I've begun to just redirect all mail from selected top level domains that appear to only send spam using a procmail rule:

```
:0

* ^Return-Path.*@([-a-z0-9_\.]+)(\.stream>|\.info>|\.bi.>|\.date>|\.win>|\.c.\.cc>|\.top>|\.webcam>|\.me>|\.tv>|\.party>|\.faith>|\.review>|\.site>|\.trade>|\.click>|\.link>|\.rocks>|\.space>|\.work>|\.xxx>|\.xyz>|\.club>|\.press>|\.cricket>|\.download>|\.science>|\.study>|\.gdn>|\.men>|\.site>|\.world>|\.agency>|\.today>|\.icu>|\.life>|\.live>|\.fun>|\.pro>|\.loan>|\.gq>|\.store>)

{

LOG="Sender Domain Rule Return Path - "

:0: senderdom1

.junk/

}

:0

* ^From.*@([-a-z0-9_\.]+)(\.stream>|\.info>|\.bi.>|\.date>|\.win>|\.c.\.cc>|\.top>|\.webcam>|\.me>|\.tv>|\.party>|\.faith>|\.review>|\.site>|\.trade>|\.click>|\.link>|\.rocks>|\.space>|\.work>|\.xxx>|\.xyz>|\.club>|\.press>|\.cricket>|\.download>|\.science>|\.study>|\.gdn>|\.men>|\.site>|\.world>|\.agency>|\.today>|\.icu>|\.li[fv]e>|\.fun>|\.pro>|\.loan>|\.gq>|\.store>)

{

LOG="Sender Domain Rule From - "

:0: senderdom2

.junk/

}
```

I keep track of the hits by mailing myself a custom log daily, and I also check "junk" a couple of times a day.
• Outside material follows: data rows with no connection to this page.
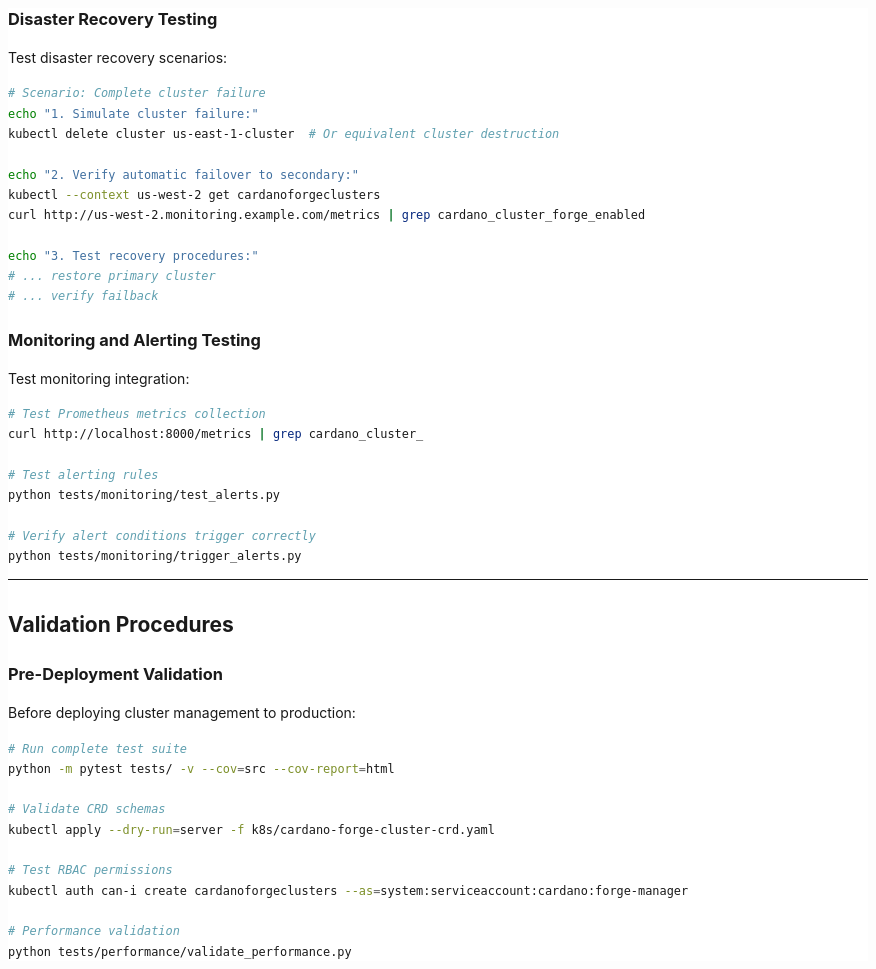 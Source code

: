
 ```bash
```

### Disaster Recovery Testing

Test disaster recovery scenarios:

```bash
# Scenario: Complete cluster failure
echo "1. Simulate cluster failure:"
kubectl delete cluster us-east-1-cluster  # Or equivalent cluster destruction

echo "2. Verify automatic failover to secondary:"
kubectl --context us-west-2 get cardanoforgeclusters
curl http://us-west-2.monitoring.example.com/metrics | grep cardano_cluster_forge_enabled

echo "3. Test recovery procedures:"
# ... restore primary cluster
# ... verify failback
```

### Monitoring and Alerting Testing

Test monitoring integration:

```bash
# Test Prometheus metrics collection
curl http://localhost:8000/metrics | grep cardano_cluster_

# Test alerting rules
python tests/monitoring/test_alerts.py

# Verify alert conditions trigger correctly
python tests/monitoring/trigger_alerts.py
```

---

## Validation Procedures

### Pre-Deployment Validation

Before deploying cluster management to production:

```bash
# Run complete test suite
python -m pytest tests/ -v --cov=src --cov-report=html

# Validate CRD schemas
kubectl apply --dry-run=server -f k8s/cardano-forge-cluster-crd.yaml

# Test RBAC permissions
kubectl auth can-i create cardanoforgeclusters --as=system:serviceaccount:cardano:forge-manager

# Performance validation
python tests/performance/validate_performance.py
```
These two rules are run before SpamAssassin, and from these domains I get 0% false positives. This is 80% of all of my spam. The Return-Path rules catches 99.9% of these top level domain bad actors. The From rule is just a fall-back, but From is most often forged anyway.

You can modify rules like these to hit on selected user names in the To: or TO: header.